Keras: Feeding input to intermediate layer fails with Graph disconnected Exception

Created on 18 Jan 2017  路  22Comments  路  Source: keras-team/keras

I am writing a pipeline that fine-tunes the pre-trained models of Keras 1.2.0. To speed it up, instead of freezing the layers I try to:

  1. Feed the training images once to the "frozen" part of the network and store the intermediate output to a file.
  2. Train iteratively the remaining network by feeding directly the intermediate output from the file.

If you don't use data augmentation, this should yield a significant speed improvement. Unfortunately the step 2 fails with a "Graph Disconnected" exception. I tried alternative ways to do this (such as using the K.function() approach) but it still fails.

Below you will find a simple example that reproduces the problem and the error message:

import keras.applications
from keras.models import Model
from keras.layers import Input
from keras.preprocessing import image
from keras.applications.imagenet_utils import preprocess_input
import numpy as np

# Read some random image
img = image.load_img('/path/to/image.jpg', target_size=(224, 224))
x = image.img_to_array(img)
x = np.expand_dims(x, axis=0)
x = preprocess_input(x)

# Load a pre-trained model
model = keras.applications.resnet50.ResNet50(weights='imagenet', include_top=False, input_tensor=Input(shape=(224, 224, 3)))

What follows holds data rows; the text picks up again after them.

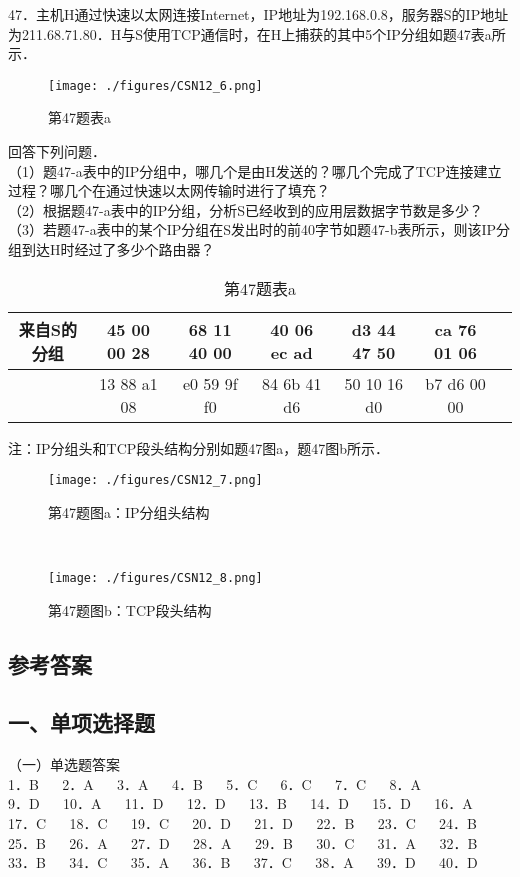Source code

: 47．主机H通过快速以太网连接Internet，IP地址为192.168.0.8，服务器S的IP地址为211.68.71.80．H与S使用TCP通信时，在H上捕获的其中5个IP分组如题47表a所示．
\begin{figure}[ht]
\centering
\texttt{[image: ./figures/CSN12\_6.png]}
\caption{第47题表a} \label{CSN12_fig6}
\end{figure}
回答下列问题．\\
（1）题47-a表中的IP分组中，哪几个是由H发送的？哪几个完成了TCP连接建立过程？哪几个在通过快速以太网传输时进行了填充？\\
（2）根据题47-a表中的IP分组，分析S已经收到的应用层数据字节数是多少？\\
（3）若题47-a表中的某个IP分组在S发出时的前40字节如题47-b表所示，则该IP分组到达H时经过了多少个路由器？\\
\begin{table}[ht]
\centering
\caption{第47题表a}\label{CSN12_tab3}
\begin{tabular}{|c|c|c|c|c|c|c|}
\hline
来自S的分组 & 45 00 00 28 & 68 11 40 00 & 40 06 ec ad & d3 44 47 50 & ca 76 01 06 &  \\
\hline
 & 13 88 a1 08 & e0 59 9f f0 & 84 6b 41 d6 & 50 10 16 d0 & b7 d6 00 00 &  \\
\hline
\end{tabular}
\end{table}
注：IP分组头和TCP段头结构分别如题47图a，题47图b所示．\\
\begin{figure}[ht]
\centering
\texttt{[image: ./figures/CSN12\_7.png]}
\caption{第47题图a：IP分组头结构} \label{CSN12_fig7}
\end{figure}\\
\begin{figure}[ht]
\centering
\texttt{[image: ./figures/CSN12\_8.png]}
\caption{第47题图b：TCP段头结构} \label{CSN12_fig8}
\end{figure}

\subsection{参考答案}
\subsection{一、单项选择题}
（一）单选题答案 \\
1．B $\quad$ 2．A $\quad$ 3．A $\quad$ 4．B $\quad$ 5．C $\quad$ 6．C $\quad$ 7．C $\quad$ 8．A \\
9．D $\quad$ 10．A $\quad$ 11．D $\quad$ 12．D $\quad$ 13．B $\quad$ 14．D $\quad$ 15．D $\quad$ 16．A $\quad$ \\
17．C $\quad$ 18．C $\quad$ 19．C $\quad$ 20．D $\quad$ 21．D $\quad$ 22．B $\quad$ 23．C $\quad$ 24．B \\
25．B $\quad$ 26．A $\quad$ 27．D $\quad$ 28．A $\quad$ 29．B  $\quad$ 30．C $\quad$ 31．A $\quad$ 32．B \\
33．B $\quad$ 34．C $\quad$ 35．A $\quad$ 36．B $\quad$ 37．C $\quad$ 38．A $\quad$ 39．D $\quad$ 40．D

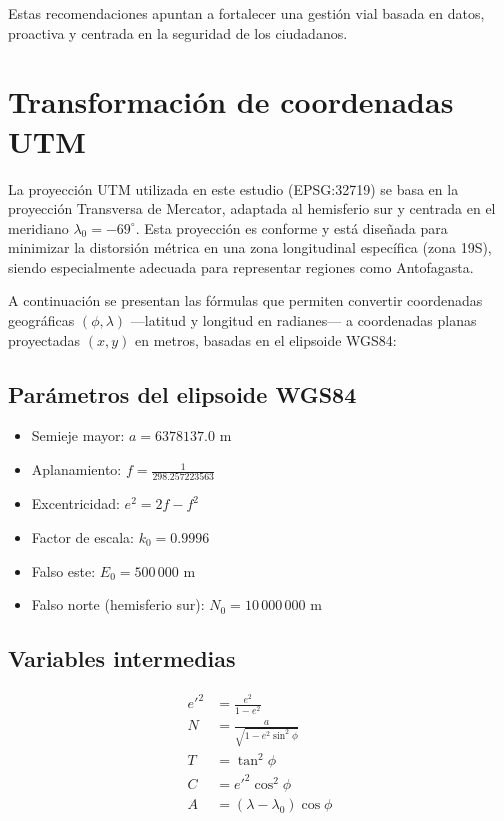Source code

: \documentclass[12pt]{article}
\begin{document}
{Estas recomendaciones apuntan a fortalecer una gestión vial basada en datos, proactiva y centrada en la seguridad de los ciudadanos.

\newpage

\appendix
\section{Transformación de coordenadas UTM}
\label{ap:utm}

La proyección UTM utilizada en este estudio (EPSG:32719) se basa en la proyección Transversa de Mercator, adaptada al hemisferio sur y centrada en el meridiano $\lambda_0 = -69^\circ$. Esta proyección es conforme y está diseñada para minimizar la distorsión métrica en una zona longitudinal específica (zona 19S), siendo especialmente adecuada para representar regiones como Antofagasta.

A continuación se presentan las fórmulas que permiten convertir coordenadas geográficas $(\phi, \lambda)$ —latitud y longitud en radianes— a coordenadas planas proyectadas $(x, y)$ en metros, basadas en el elipsoide WGS84:

\subsection*{Parámetros del elipsoide WGS84}

\begin{itemize}
  \item Semieje mayor: $a = 6378137.0$ m
  \item Aplanamiento: $f = \frac{1}{298.257223563}$
  \item Excentricidad: $e^2 = 2f - f^2$
  \item Factor de escala: $k_0 = 0.9996$
  \item Falso este: $E_0 = 500\,000$ m
  \item Falso norte (hemisferio sur): $N_0 = 10\,000\,000$ m
\end{itemize}

\subsection*{Variables intermedias}

\begin{align*}
e'^2 &= \frac{e^2}{1 - e^2} \\
N &= \frac{a}{\sqrt{1 - e^2 \sin^2 \phi}} \\
T &= \tan^2 \phi \\
C &= e'^2 \cos^2 \phi \\
A &= (\lambda - \lambda_0) \cos \phi
\end{align*}

}
\end{document}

# Feed the image and get the bn_conv1 output: WORKS!
bn_conv1_model = Model(input=model.input, output=model.get_layer('bn_conv1').output)
bn_conv1_output = bn_conv1_model.predict(x)

# Feed directly the bn_conv1 output to the remaining layers: FAILS!
avg_pool_model = Model(input=Input(model.get_layer('bn_conv1').output_shape[1:]), output=model.get_layer('avg_pool').output) # This line throws exception
avg_pool_output = avg_pool_model.predict(bn_conv1_output)

The error message is:
Traceback (most recent call last):
File "", line 1, in
File "/usr/local/lib/python2.7/dist-packages/keras/engine/topology.py", line 1987, in __init__
str(layers_with_complete_input))
RuntimeError: Graph disconnected: cannot obtain value for tensor Tensor("input_1:0", shape=(?, 224, 224, 3), dtype=float32) at layer "input_1". The following previous layers were accessed without issue: []

stale

Most helpful comment

Graph disconnected normally means your input and output are not part of the same graph. If your input was not the variable you used to create your output, this is the error you will get.

All 22 comments

I am also facing similar problem and I believe its something to do with Model() function.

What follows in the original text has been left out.